Track down every line below that holds "clone" and copy it.

════════

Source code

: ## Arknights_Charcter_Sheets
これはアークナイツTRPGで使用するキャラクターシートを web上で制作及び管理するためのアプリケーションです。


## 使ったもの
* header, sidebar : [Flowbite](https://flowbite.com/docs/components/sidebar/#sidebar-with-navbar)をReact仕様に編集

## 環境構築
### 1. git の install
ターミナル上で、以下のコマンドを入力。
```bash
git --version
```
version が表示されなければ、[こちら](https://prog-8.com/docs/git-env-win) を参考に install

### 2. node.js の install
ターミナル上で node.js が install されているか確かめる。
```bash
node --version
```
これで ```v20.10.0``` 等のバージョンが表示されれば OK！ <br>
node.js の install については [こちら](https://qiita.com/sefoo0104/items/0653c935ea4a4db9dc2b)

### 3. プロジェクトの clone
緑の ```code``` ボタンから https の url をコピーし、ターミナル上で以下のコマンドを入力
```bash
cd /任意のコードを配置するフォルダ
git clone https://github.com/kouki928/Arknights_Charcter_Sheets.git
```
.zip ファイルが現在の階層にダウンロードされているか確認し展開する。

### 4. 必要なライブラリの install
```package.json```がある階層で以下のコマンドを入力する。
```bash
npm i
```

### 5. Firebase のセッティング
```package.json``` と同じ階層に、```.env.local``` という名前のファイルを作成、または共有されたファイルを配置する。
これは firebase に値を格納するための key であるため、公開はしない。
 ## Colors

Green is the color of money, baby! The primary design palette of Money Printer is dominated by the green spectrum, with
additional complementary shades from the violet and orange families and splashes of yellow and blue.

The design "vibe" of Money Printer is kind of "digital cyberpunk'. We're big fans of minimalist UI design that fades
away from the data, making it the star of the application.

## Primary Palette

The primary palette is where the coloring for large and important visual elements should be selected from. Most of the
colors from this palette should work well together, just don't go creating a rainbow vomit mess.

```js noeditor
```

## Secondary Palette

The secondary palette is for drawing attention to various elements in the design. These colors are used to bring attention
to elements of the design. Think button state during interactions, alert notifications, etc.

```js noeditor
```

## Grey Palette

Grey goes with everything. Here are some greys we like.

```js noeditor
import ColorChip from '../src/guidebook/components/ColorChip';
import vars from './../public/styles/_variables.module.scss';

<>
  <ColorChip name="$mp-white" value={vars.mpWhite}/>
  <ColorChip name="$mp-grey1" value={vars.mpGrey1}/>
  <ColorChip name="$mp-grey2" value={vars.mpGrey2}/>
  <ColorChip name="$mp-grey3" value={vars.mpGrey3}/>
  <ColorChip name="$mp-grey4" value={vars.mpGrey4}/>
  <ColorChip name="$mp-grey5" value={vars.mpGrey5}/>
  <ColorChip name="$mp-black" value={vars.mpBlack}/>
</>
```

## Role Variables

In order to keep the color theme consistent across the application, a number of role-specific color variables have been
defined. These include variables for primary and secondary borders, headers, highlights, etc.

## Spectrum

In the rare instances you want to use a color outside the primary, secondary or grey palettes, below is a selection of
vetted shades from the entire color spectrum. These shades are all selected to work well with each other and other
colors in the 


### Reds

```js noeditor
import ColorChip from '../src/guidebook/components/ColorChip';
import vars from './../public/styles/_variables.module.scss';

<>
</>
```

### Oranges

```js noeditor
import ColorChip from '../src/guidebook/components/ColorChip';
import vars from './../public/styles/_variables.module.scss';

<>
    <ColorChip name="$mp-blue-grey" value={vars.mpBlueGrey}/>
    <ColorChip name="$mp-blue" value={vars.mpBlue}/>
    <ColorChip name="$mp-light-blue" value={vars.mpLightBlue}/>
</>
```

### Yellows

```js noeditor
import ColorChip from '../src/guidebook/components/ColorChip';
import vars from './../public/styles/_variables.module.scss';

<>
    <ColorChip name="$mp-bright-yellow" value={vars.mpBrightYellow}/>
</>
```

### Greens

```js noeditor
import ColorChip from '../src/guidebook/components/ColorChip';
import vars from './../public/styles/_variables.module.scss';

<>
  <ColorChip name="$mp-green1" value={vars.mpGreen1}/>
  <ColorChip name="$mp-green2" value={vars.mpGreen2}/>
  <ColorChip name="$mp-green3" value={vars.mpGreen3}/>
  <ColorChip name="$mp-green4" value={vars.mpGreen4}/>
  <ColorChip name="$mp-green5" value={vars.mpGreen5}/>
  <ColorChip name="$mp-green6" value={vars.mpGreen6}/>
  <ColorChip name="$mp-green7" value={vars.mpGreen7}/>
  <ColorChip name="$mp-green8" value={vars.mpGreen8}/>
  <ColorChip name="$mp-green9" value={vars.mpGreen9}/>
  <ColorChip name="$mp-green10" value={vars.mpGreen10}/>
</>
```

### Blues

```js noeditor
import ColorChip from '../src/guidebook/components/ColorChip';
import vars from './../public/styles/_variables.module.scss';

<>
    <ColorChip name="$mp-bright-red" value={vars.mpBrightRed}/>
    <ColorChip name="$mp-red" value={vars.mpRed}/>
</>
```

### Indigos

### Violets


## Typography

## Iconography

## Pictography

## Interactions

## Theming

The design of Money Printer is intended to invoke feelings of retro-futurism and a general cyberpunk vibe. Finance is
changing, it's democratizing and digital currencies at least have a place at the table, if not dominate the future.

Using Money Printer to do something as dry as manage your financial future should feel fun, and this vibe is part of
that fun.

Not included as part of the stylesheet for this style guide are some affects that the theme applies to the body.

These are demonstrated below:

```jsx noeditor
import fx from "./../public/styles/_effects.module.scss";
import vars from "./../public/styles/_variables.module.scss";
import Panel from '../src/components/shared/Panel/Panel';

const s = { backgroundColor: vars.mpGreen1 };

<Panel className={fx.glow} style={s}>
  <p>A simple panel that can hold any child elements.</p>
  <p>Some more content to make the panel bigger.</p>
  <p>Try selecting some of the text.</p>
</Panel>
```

════════

**Exercise answer:**
### 3. プロジェクトの clone
git clone https://github.com/kouki928/Arknights_Charcter_Sheets.git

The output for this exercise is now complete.